Running data validation for a database ingestion and replication jobs
Running data validation for a
database ingestion and replication
jobs
For initial load jobs that completed successfully, you can run data validation to compare the source and target data. Data validation is available only for initial load jobs that have an Oracle or a SQL Server source and a Snowflake target.
The availability of the data validation feature is controlled by an organization-level feature flag. If this functionality is not available for your organization but you want to use it, contact Informatica Global Customer Support.
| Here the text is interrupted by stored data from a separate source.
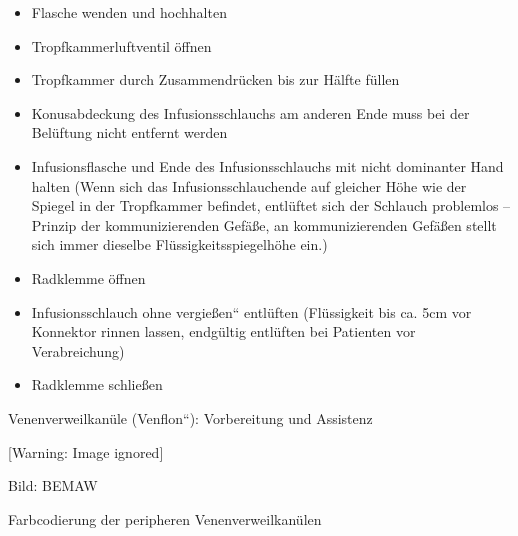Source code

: \documentclass{article}
\begin{document}
\begin{itemize}
\item Flasche wenden und hochhalten

\item Tropfkammerluftventil \"offnen

\item Tropfkammer durch Zusammendr\"ucken bis zur H\"alfte f\"ullen

\item Konusabdeckung des Infusionsschlauchs am anderen Ende muss bei der
Bel\"uftung nicht entfernt werden

\item Infusionsflasche und Ende des Infusionsschlauchs mit nicht
dominanter Hand halten  (Wenn sich das Infusionsschlauchende auf
gleicher H\"ohe wie der Spiegel in der Tropfkammer befindet,
entl\"uftet sich der Schlauch problemlos --  Prinzip der
kommunizierenden Gef\"a{\ss}e, an kommunizierenden Gef\"a{\ss}en stellt
sich immer dieselbe Fl\"ussigkeitsspiegelh\"ohe ein.)

\item Radklemme \"offnen

\item Infusionsschlauch {\quotedblbase}ohne
vergie{\ss}en{\textquotedblleft} entl\"uften %
%
(Fl\"ussigkeit bis ca. 5cm vor Konnektor rinnen lassen, endg\"ultig
entl\"uften bei Patienten vor Verabreichung)

\item Radklemme schlie{\ss}en

\end{itemize}
Venenverweilkan\"ule ({\quotedblbase}Venflon{\textquotedblleft}):
Vorbereitung und Assistenz 

  [Warning: Image ignored] %
 

Bild: BEMAW

Farbcodierung der peripheren Venenverweilkan\"ulen
\end{document}
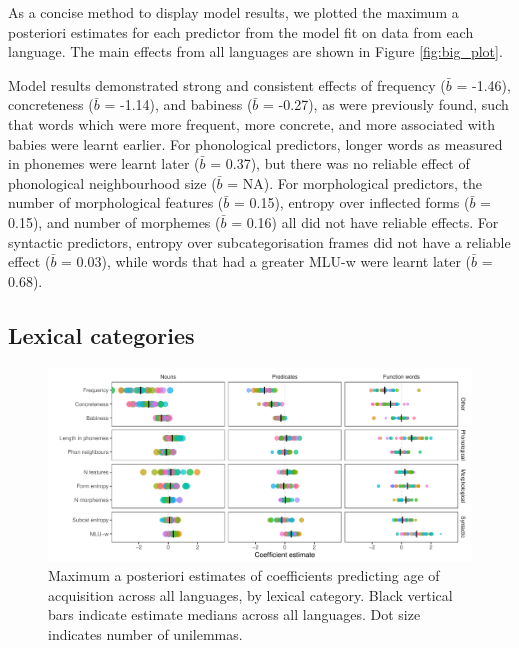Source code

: \documentclass[10pt, letterpaper]{article}
\newenvironment{CodeChunk}{}{}
\begin{document}
As a concise method to display model results, we plotted the maximum a
posteriori estimates for each predictor from the model fit on data from
each language. The main effects from all languages are shown in Figure
\ref{fig:big_plot}.

Model results demonstrated strong and consistent effects of frequency
(\(\bar{b}\) = -1.46), concreteness (\(\bar{b}\) = -1.14), and babiness
(\(\bar{b}\) = -0.27), as were previously found, such that words which
were more frequent, more concrete, and more associated with babies were
learnt earlier. For phonological predictors, longer words as measured in
phonemes were learnt later (\(\bar{b}\) = 0.37), but there was no
reliable effect of phonological neighbourhood size (\(\bar{b}\) = NA).
For morphological predictors, the number of morphological features
(\(\bar{b}\) = 0.15), entropy over inflected forms (\(\bar{b}\) = 0.15),
and number of morphemes (\(\bar{b}\) = 0.16) all did not have reliable
effects. For syntactic predictors, entropy over subcategorisation frames
did not have a reliable effect (\(\bar{b}\) = 0.03), while words that
had a greater MLU-w were learnt later (\(\bar{b}\) = 0.68).

\hypertarget{lexical-categories}{%
\subsection{Lexical categories}\label{lexical-categories}}

\begin{CodeChunk}
\begin{figure}[ht]

{\centering \includegraphics[width=500px]{figs/lc_plot-1}

}

\caption[Maximum a posteriori estimates of coefficients predicting age of acquisition across all languages, by lexical category]{Maximum a posteriori estimates of coefficients predicting age of acquisition across all languages, by lexical category. Black vertical bars indicate estimate medians across all languages. Dot size indicates number of unilemmas.}\label{fig:lc_plot}
\end{figure}
\end{CodeChunk}
\end{document}
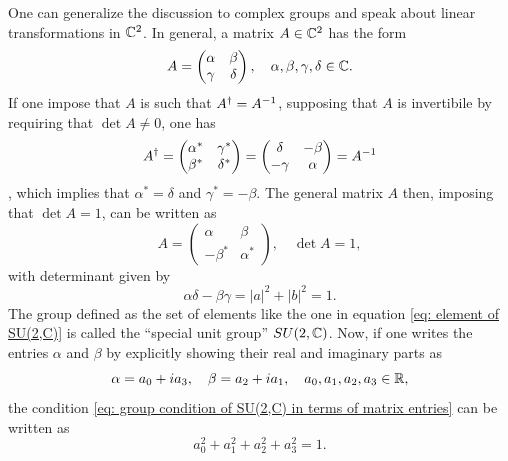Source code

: One can generalize the discussion to complex groups and speak about linear transformations in $\C^2$. In general, a matrix $A \in \C^2$ has the form
\begin{equation}
    A = 
    \begin{pmatrix}
        \alpha & \beta \\
        \gamma & \delta
    \end{pmatrix}
    ,\quad \alpha,\beta,\gamma,\delta \in \C.
\end{equation}
If one impose that $A$ is such that $A^\dg = A^{-1}$, supposing that $A$ is invertibile by requiring that $\det{A} \neq 0$, one has
\begin{equation}
    A^\dg = 
    \begin{pmatrix}
        \alpha^* & \gamma^* \\
        \beta^* & \delta^*
    \end{pmatrix}
    = 
    \begin{pmatrix}
        \delta & -\beta \\
        -\gamma & \alpha
    \end{pmatrix}
    = A^{-1}
\end{equation},
which implies that $\alpha^* = \delta$ and $\gamma^* = -\beta$. The general matrix $A$ then, imposing that $\det{A} = 1$, can be written as
\begin{equation}
\label{eq: element of SU(2,C)}
    A = 
    \begin{pmatrix}
        \alpha & \beta \\
        -\beta^* & \alpha^*
    \end{pmatrix},\quad \det{A} = 1,
\end{equation}
with determinant given by 
\begin{equation}
\label{eq: group condition of SU(2,C) in terms of matrix entries}
    \alpha\delta - \beta\gamma = |a|^2 + |b|^2 = 1.
\end{equation}
The group defined as the set of elements like the one in equation \eqref{eq: element of SU(2,C)} is called the ``special unit group'' $SU(2,\C)$. Now, if one writes the entries $\alpha$ and $\beta$ by explicitly showing their real and imaginary parts as
\begin{equation}
    \alpha = a_0 + ia_3,\quad \beta = a_2 + ia_1,\quad a_0,a_1,a_2,a_3 \in \R,
\end{equation}
the condition \eqref{eq: group condition of SU(2,C) in terms of matrix entries} can be written as 
\begin{equation}
\label{eq: group condition of SU(2,C) in terms of the real and imaginary parts of matrix entries}
    a_0^2 + a_1^2 + a_2^2 + a_3^2 = 1.
\end{equation}
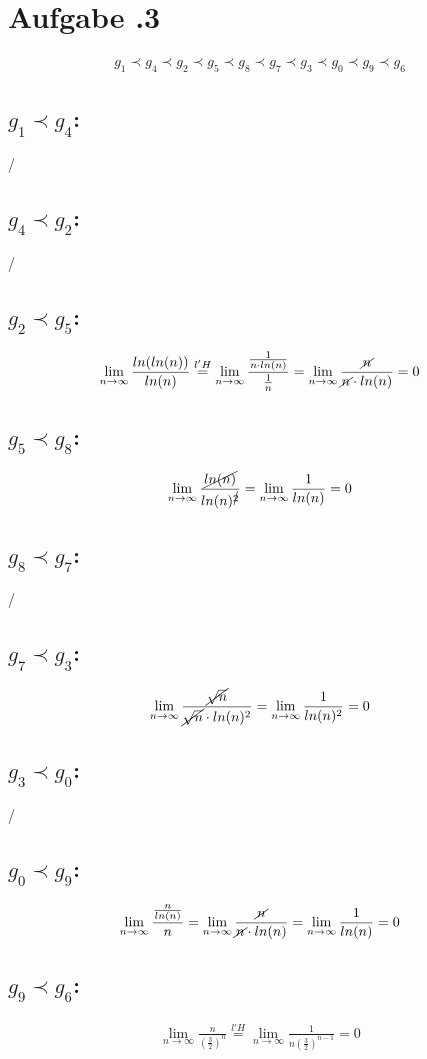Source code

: \newpage
\section*{Aufgabe \bn.3}
\begin{align*}
g_1\prec g_4\prec g_2\prec g_5\prec g_8\prec g_7\prec g_3\prec g_0\prec g_9\prec g_6
\end{align*}
\subsection*{$g_1 \prec g_4$:}
/
\subsection*{$g_4 \prec g_2$:}
/
\subsection*{$g_2 \prec g_5$:}
\begin{align*}
  \lim_{n \rightarrow \infty} \frac{ ln(ln(n)) }{ ln(n) } \overset{l'H}{=} \lim_{n \rightarrow \infty} \frac{ \frac{ 1 }{ n\cdot ln(n) }  }{ \frac{ 1 }{ n }  } = \lim_{n \rightarrow \infty} \frac{ \cancel{n} }{ \cancel{n}\cdot ln(n) } = 0  
\end{align*}
\subsection*{$g_5 \prec g_8$:}
\begin{align*}
  \lim_{n \rightarrow \infty} \frac{ \cancel{ln(n)} }{ ln(n)^{\cancel{2}} } = \lim_{n \rightarrow \infty} \frac{ 1 }{ ln(n) } = 0
\end{align*}
\subsection*{$g_8 \prec g_7$:}
/
\subsection*{$g_7 \prec g_3$:}
\begin{align*}
  \lim_{n \rightarrow \infty} \frac{ \cancel{\sqrt{n}} }{ \cancel{\sqrt{n}}\cdot ln(n)^2 } = \lim_{n \rightarrow \infty} \frac{ 1 }{ ln(n)^2 } = 0
\end{align*}
\subsection*{$g_3 \prec g_0$:}
/
\subsection*{$g_0 \prec g_9$:}
\begin{align*}
  \lim_{n \rightarrow \infty} \frac{ \frac{ n }{ ln(n) }  }{ n } = \lim_{n \rightarrow \infty} \frac{ \cancel{n} }{ \cancel{n}\cdot ln(n) } = \lim_{n \rightarrow \infty} \frac{ 1 }{ ln(n) } = 0
\end{align*}
\subsection*{$g_9 \prec g_6$:}
\begin{align*}
  \lim_{n \rightarrow \infty} \frac{ n }{ \left(\frac{ 3 }{ 2 }  \right)^{n} } \overset{l'H}{=} \lim_{n \rightarrow \infty} \frac{ 1 }{ n\left(\frac{ 3 }{ 2 }  \right)^{n-1} } = 0
\end{align*}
When you run data validation for
Database Ingestion and Replication
, you will be charged per the CPU consumption on the
Data Validation
service side.
The source and target connections defined in the task for which you want to run the data validation must be on the same Secure Agent. You must enable the
Data Validation
service on the Secure Agent.
The source and target schemas specified in the task definition must be the same as the schemas used in the source and target connection properties.
In the Snowflake Data Cloud connection properties, enter the database and schema name in the
Additional JDBC URL Parameters
field in the following format:
db=
<database_name>
&schema=
<schema_name>
For data validation to run successfully, the source table and column names cannot contain any special characters. Otherwise, data validation fails.
To prevent false alarms that result from validating unsupported data types, you can exclude these data types by using the datavalidation.datatypes.skip custom property. On the
Schedule and Runtime Options
page of the task wizard, enter datavalidation.datatypes.skip as the property name and a comma-separated list of data types as the property value.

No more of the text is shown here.